The present invention relates to a speech encoding apparatus and a speech encoding method. More particularly, the present invention relates to a speech encoding apparatus and a speech encoding method that generate a monaural signal from a stereo speech input signal and encode the signal.

Background Art

As broadband transmission in mobile communication and IP communication has become the norm and services in such communications have diversified, high sound quality of and higher-fidelity speech communication is demanded. For example, from now on, hands free speech communication in a video telephone service, speech communication in video conferencing, multi-point speech communication where a number of callers hold a conversation simultaneously at a number of different locations and speech communication capable of transmitting the sound environment of the surroundings without losing high-fidelity will be expected to be demanded. In this case, it is preferred to implement speech communication by stereo speech which has higher-fidelity than using a monaural signal, is capable of recognizing positions where a number of callers are talking.

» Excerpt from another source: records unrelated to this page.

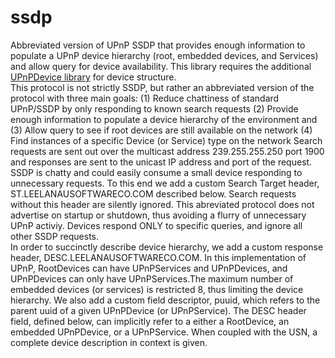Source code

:# ssdp
Abbreviated version of UPnP SSDP that provides enough information to populate a UPnP device hierarchy (root, embedded devices, and Services) and allow query for device availability. This library requires the additional [UPnPDevice library](https://github.com/dltoth/UPnPDevice/) for device structure. 
<br>This protocol is not strictly SSDP, but rather an abbreviated version of the protocol with three main goals: (1) Reduce chattiness of standard UPnP/SSDP by only responding to known search requests (2) Provide enough information to populate a device hierarchy of the environment and (3) Allow query to see if root devices are still available on the network (4) Find instances of a specific Device (or Service) type on the network Search requests are sent out over the multicast address 239.255.255.250 port 1900 and responses are sent to the unicast IP address and port of the request. 
<br>SSDP is chatty and could easily consume a small device responding to unnecessary requests. To this end we add a custom Search Target header, ST.LEELANAUSOFTWARECO.COM described below. Search requests without this header are silently ignored. This abreviated protocol does not advertise on startup or shutdown, thus avoiding a flurry of unnecessary UPnP activiy. Devices respond ONLY to specific queries, and ignore all other SSDP requests.
<br>In order to succinctly describe device hierarchy, we add a custom response header, DESC.LEELANAUSOFTWARECO.COM. In this implementation of UPnP, RootDevices can have UPnPServices and UPnPDevices, and UPnPDevices can only have UPnPServices.The maximum number of embedded  devices (or services) is restricted 8, thus limiting the device hierarchy. We also add a custom field descriptor, puuid, which refers to the parent uuid of a given UPnPDevice (or UPnPService). The DESC header field, defined below, can implicitly refer to a either a RootDevice, an embedded UPnPDevice, or a UPnPService. When coupled with the USN, a complete device description in context is given.

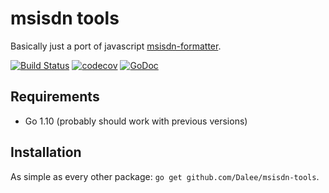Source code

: # msisdn tools

Basically just a port of javascript [msisdn-formatter](https://github.com/Dalee/msisdn-formatter).

[![Build Status](https://travis-ci.org/Dalee/msisdn-tools.svg?branch=master)](https://travis-ci.org/Dalee/msisdn-tools)
[![codecov](https://codecov.io/gh/Dalee/msisdn-tools/branch/master/graph/badge.svg)](https://codecov.io/gh/Dalee/msisdn-tools)
[![GoDoc](https://godoc.org/github.com/Dalee/msisdn-tools?status.svg)](https://godoc.org/github.com/Dalee/msisdn-tools)

## Requirements

- Go 1.10 (probably should work with previous versions)

## Installation

As simple as every other package: `go get github.com/Dalee/msisdn-tools`.
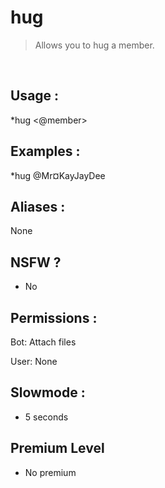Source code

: # hug

> Allows you to hug a member.

<br>

## Usage :

*hug <@member>

## Examples :

*hug @Mr¤KayJayDee

## Aliases :

None

## NSFW ?

- No

## Permissions :

Bot: Attach files
<br>

User: None

## Slowmode :

- 5 seconds

## Premium Level

- No premium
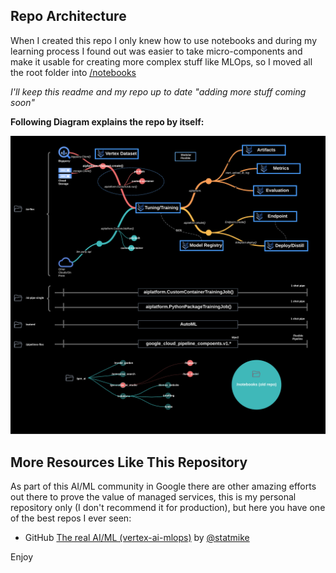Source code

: ## Repo Architecture

When I created this repo I only knew how to use notebooks and during my learning process I found out was easier to take micro-components and make it usable for creating more complex stuff like MLOps, so I moved all the root folder into [/notebooks](https://github.com/jchavezar/vertex-ai-samples/tree/main/notebooks)

*I'll keep this readme and my repo up to date "adding more stuff coming soon"*

**Following Diagram explains the repo by itself:**

![](images/architecture2.0.png)

## More Resources Like This Repository

As part of this AI/ML community in Google there are other amazing efforts out there to prove the value of managed services, this is my personal repository only (I don't recommend it for production), but here you have one of the best repos I ever seen:

- GitHub [The real AI/ML (vertex-ai-mlops)](https://github.com/statmike/vertex-ai-mlops) by [@statmike](https://github.com/statmike)


Enjoy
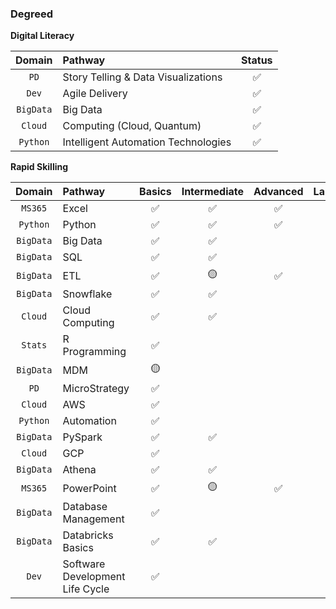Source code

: ### **Degreed**

**Digital Literacy**

|**Domain**|**Pathway**|**Status**|
|:--------:|:---------|:-------------:|
| `PD` | Story Telling & Data Visualizations | ✅ |
| `Dev` | Agile Delivery | ✅ |
| `BigData` | Big Data | ✅ |
| `Cloud` | Computing (Cloud, Quantum) | ✅ |
| `Python` | Intelligent Automation Technologies | ✅ |

**Rapid Skilling**

|**Domain**|**Pathway**|**Basics**|**Intermediate**|**Advanced**|**Labs**|
|:--------:|:---------|:---------:|:---------:|:--------:|:---------:|
| `MS365` | Excel | ✅ | ✅ | ✅ | |
| `Python` | Python | ✅ | ✅ | ✅ | |
| `BigData` | Big Data | ✅ | ✅ | | |
| `BigData` | SQL | ✅ | ✅ | | |
| `BigData` | ETL | ✅ | 🟡 | ✅ | |
| `BigData` | Snowflake | ✅ | ✅ | | |
| `Cloud` | Cloud Computing | ✅ | ✅ | | |
| `Stats` | R Programming | ✅ | | | |
| `BigData` | MDM | 🟡 | | | |
| `PD` | MicroStrategy | ✅ | | | |
| `Cloud` | AWS | ✅ | | | |
| `Python` | Automation | ✅ | | | |
| `BigData` | PySpark | ✅ | ✅ | | |
| `Cloud` | GCP | ✅ | | | |
| `BigData` | Athena | ✅ | ✅ | | |
| `MS365` | PowerPoint | ✅ | 🟡 | ✅ | |
| `BigData` | Database Management | ✅ | | |
| `BigData` | Databricks Basics | ✅ | ✅ | | |
| `Dev` | Software Development Life Cycle | ✅ | | | |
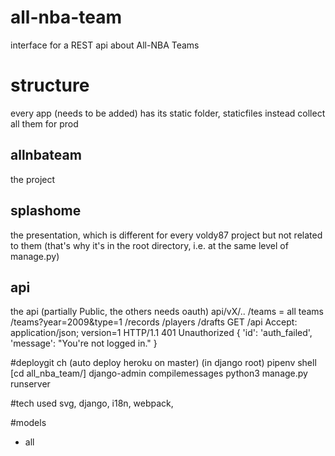 # all-nba-team
interface for a REST api about All-NBA Teams

# structure
every app (needs to be added) has its static folder, staticfiles instead collect all them for prod
## allnbateam
the project
## splashome
the presentation, which is different for every voldy87 project but not related to them (that's why it's in the root directory, i.e. at the same level of manage.py)
##  api
the api (partially Public, the others needs oauth) api/vX/..
/teams = all teams
/teams?year=2009&type=1
/records
/players
/drafts
GET /api  Accept: application/json; version=1
HTTP/1.1 401 Unauthorized
{
  'id': 'auth_failed',
  'message': "You're not logged in."
}

#deploygit ch (auto deploy heroku on master)
(in django root)
pipenv shell
[cd all_nba_team/]
django-admin compilemessages 
python3 manage.py runserver

#tech used
svg, django, i18n, webpack,

#models
- all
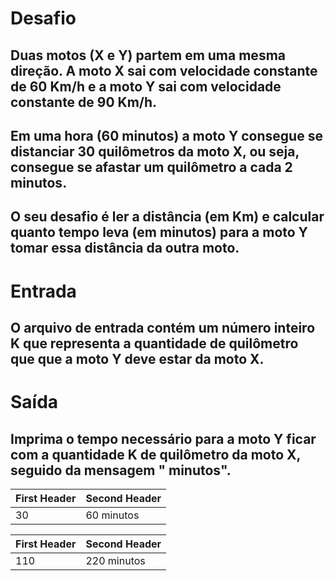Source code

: # Desafio
## Duas motos (X e Y) partem em uma mesma direção. A moto X sai com velocidade constante de 60 Km/h e a moto Y sai com velocidade constante de 90 Km/h.
## Em uma hora (60 minutos) a moto Y consegue se distanciar 30 quilômetros da moto X, ou seja, consegue se afastar um quilômetro a cada 2 minutos.
## O seu desafio é ler a distância (em Km) e calcular quanto tempo leva (em minutos) para a moto Y tomar essa distância da outra moto.

# Entrada
## O arquivo de entrada contém um número inteiro K que representa a quantidade de quilômetro que que a moto Y deve estar da moto X.
# Saída
## Imprima o tempo necessário para a moto Y ficar com a quantidade K de quilômetro da moto X, seguido da mensagem " minutos".

| First Header  | Second Header |
| ------------- | ------------- |
| 30            | 60 minutos    |

| First Header  | Second Header |
| ------------- | ------------- |
| 110            | 220 minutos    |

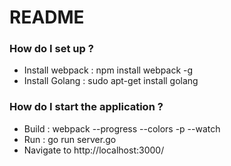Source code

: # README #

### How do I set up ? ###

* Install webpack : npm install webpack -g
* Install Golang  : sudo apt-get install golang

### How do I start the application ? ###

* Build : webpack --progress --colors -p --watch
* Run   : go run server.go
* Navigate to http://localhost:3000/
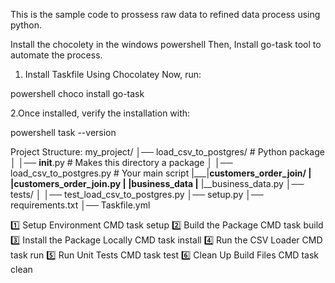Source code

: This is the sample code to prossess raw data to refined data process using python.

Install the chocolety in the windows powershell
Then, Install go-task tool to automate the process.

1. Install Taskfile Using Chocolatey
Now, run:

powershell
choco install go-task

2.Once installed, verify the installation with:

powershell
task --version


Project Structure:
my_project/
│── load_csv_to_postgres/          # Python package
│   │── __init__.py                # Makes this directory a package
│   │── load_csv_to_postgres.py    # Your main script
|___|__customers_order_join/
|   |__customers_order_join.py
|__ |business_data
|__ |__business_data.py
│── tests/
│   │── test_load_csv_to_postgres.py
│── setup.py
│── requirements.txt
│── Taskfile.yml

1️⃣ Setup Environment
CMD
task setup
2️⃣ Build the Package
CMD
task build
3️⃣ Install the Package Locally
CMD
task install
4️⃣ Run the CSV Loader
CMD
task run
5️⃣ Run Unit Tests
CMD
task test
6️⃣ Clean Up Build Files
CMD
task clean
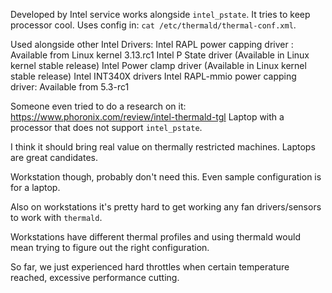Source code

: 
Developed by Intel service works alongside `intel_pstate`.
It tries to keep processor cool. 
Uses config in: `cat /etc/thermald/thermal-conf.xml`.

Used alongside other Intel Drivers:
    Intel RAPL power capping driver : Available from Linux kernel 3.13.rc1
    Intel P State driver (Available in Linux kernel stable release)
    Intel Power clamp driver (Available in Linux kernel stable release)
    Intel INT340X drivers
    Intel RAPL-mmio power capping driver: Available from 5.3-rc1

Someone even tried to do a research on it: 
<https://www.phoronix.com/review/intel-thermald-tgl>
Laptop with a processor that does not support `intel_pstate`.

I think it should bring real value on thermally restricted machines.
Laptops are great candidates.

Workstation though, probably don't need this.
Even sample configuration is for a laptop. 

Also on workstations it's pretty hard to get working any fan 
drivers/sensors to work with `thermald`. 

Workstations have different thermal profiles and using thermald would mean
trying to figure out the right configuration.

So far, we just experienced hard throttles when certain temperature reached,
excessive performance cutting.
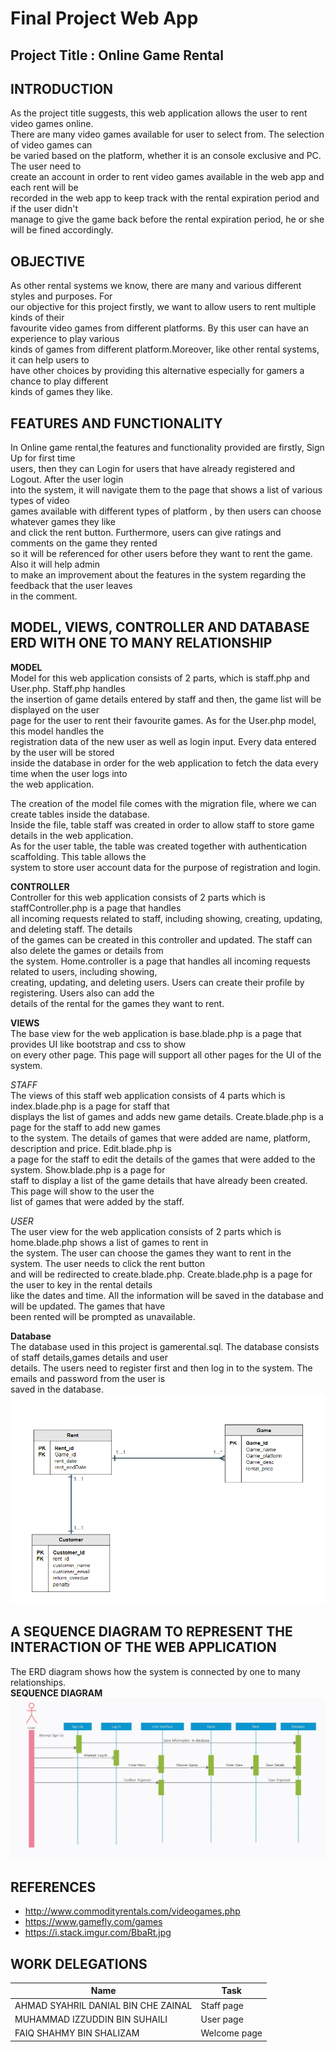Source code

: # Final Project Web App

## Project Title : Online Game Rental

## INTRODUCTION
As the project title suggests, this web application allows the user to rent video games online.  
There are many video games available for user to select from. The selection of video games can  
be varied based on the platform, whether it is an console exclusive and PC. The user need to  
create an account in order to rent video games available in the web app and each rent will be  
recorded in the web app to keep track with the rental expiration period and if the user didn't  
manage to give the game back before the rental expiration period, he or she will be fined accordingly.  
## OBJECTIVE
As other rental systems we know, there are many and various different styles and purposes. For  
our objective for this project firstly, we want to allow users to rent multiple kinds of  their  
favourite video games from different platforms. By this user can have an experience to play various  
kinds of games from different platform.Moreover, like other rental systems, it can help users to  
have other choices by providing this alternative especially for gamers a chance to play different  
kinds of games they like. 

## FEATURES AND FUNCTIONALITY
In Online game rental,the features and functionality provided are firstly, Sign Up for first time  
users, then they can Login for users that have already registered and Logout. After the user login  
into the system, it will navigate them to the page that shows a  list of  various types of video  
games available with different types of platform , by then users can choose whatever games they like  
and click the rent button. Furthermore, users can give ratings and comments on the game they rented  
so it will be referenced for other users before they want to rent the game. Also it will help admin  
to make an improvement about the features in the system regarding the feedback that the user leaves  
in the comment.


## MODEL, VIEWS, CONTROLLER AND DATABASE ERD WITH ONE TO MANY RELATIONSHIP
**MODEL**  
Model for this web application consists of 2 parts, which is staff.php and User.php. Staff.php handles  
the insertion of game details entered by staff and then, the game list will be displayed on the user  
page for the user to rent their favourite games. As for the User.php model, this model handles the  
registration data of the new user as well as login input. Every data entered by the user will be stored  
inside the database in order for the web application to fetch the data every time when the user logs into  
the web application.  

The creation of the model file comes with the migration file, where we can create tables inside the database.  
Inside the file, table staff was created in order to allow staff to store game details in the web application.  
As for the user table, the table was created together with authentication scaffolding. This table allows the  
system to store user account data for the purpose of registration and login.


**CONTROLLER**  
Controller for this web application consists of 2 parts which is staffController.php is a page that handles  
all incoming requests related to staff, including showing, creating, updating, and deleting staff. The details  
of the games can be created in this controller and updated. The staff can also delete the games or details from  
the system. Home.controller is  a page that handles all incoming requests related to users, including showing,  
creating, updating, and deleting users. Users can create their profile by registering. Users also can add the  
details of the rental for the games they want to rent.

**VIEWS**  
The base view for the web application is base.blade.php is a page that provides UI like bootstrap and css to show  
on every other page. This page will support all other pages for the UI of the system.  

*STAFF*  
The views of this staff web application consists of 4 parts which is index.blade.php is a page for staff that  
displays the list of games and adds new game details. Create.blade.php is a page for the staff to add new games  
to the system. The details of games that were added are name, platform, description and price. Edit.blade.php is  
a page for the staff to edit the details of the games that were added to the system. Show.blade.php is a page for  
staff to display a list of  the game details that have already been created. This page will show to the user the  
list of games that were added by the staff.  
 
*USER*  
The user view for the web application consists of 2 parts which is home.blade.php shows a list of games to rent in  
the system. The user can choose the games they want to rent in the system. The user needs to click the rent button  
and will be redirected to create.blade.php. Create.blade.php is a page for the user to key in the rental details  
like the dates and time. All the information will be saved in the database and will be updated. The games that have  
been rented will be prompted as unavailable.    
 

**Database**  
The database used in this project is gamerental.sql. The database consists of staff details,games details and user  
details. The users need to register first and then log in to the system. The emails and password from the user is  
saved in the database.  
![](ERD.png)


## A SEQUENCE	DIAGRAM	TO REPRESENT THE INTERACTION	OF THE	WEB	APPLICATION  
The ERD diagram shows how the system is connected by one to many relationships.  
**SEQUENCE DIAGRAM**
![](sequencediagram.JPG)

## REFERENCES

- http://www.commodityrentals.com/videogames.php
- https://www.gamefly.com/games
- https://i.stack.imgur.com/BbaRt.jpg    

## WORK DELEGATIONS

| Name                               | Task         |
|------------------------------------|--------------|
| AHMAD SYAHRIL DANIAL BIN CHE ZAINAL| Staff page   |
| MUHAMMAD IZZUDDIN BIN SUHAILI      | User page    |
| FAIQ SHAHMY BIN SHALIZAM           | Welcome page |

To implement speech communication using a stereo signal, stereo speech encoding is essential.
Further, to implement traffic control and multicast communication in speech data communication over an IP network, speech encoding employing a scalable configuration is preferred. A scalable configuration includes a configuration capable of decoding speech data even from partial coded data at the receiving side.
As a result, even when encoding and transmitting stereo speech, it is preferable to implement encoding employing a monaural-stereo scalable configuration where it is possible to select decoding a stereo signal and decoding a monaural signal using part of coded data at the receiving side.
In speech encoding having a monaural-stereo scalable configuration, a monaural signal is generated from a stereo input signal. For example, as methods of generating monaural signals, there is a method where signals of each channel of a stereo signal are simply averaged to obtain a monaural signal (refer to non-patent document 1).
Non-patent document 1: ISO/IEC 14496-3, "Information Technology - Coding of audio-visual objects - Part 3: Audio", subpart-4, 4.B.14 Scalable AAC with core coder, pp.304-305, Dec. 2001.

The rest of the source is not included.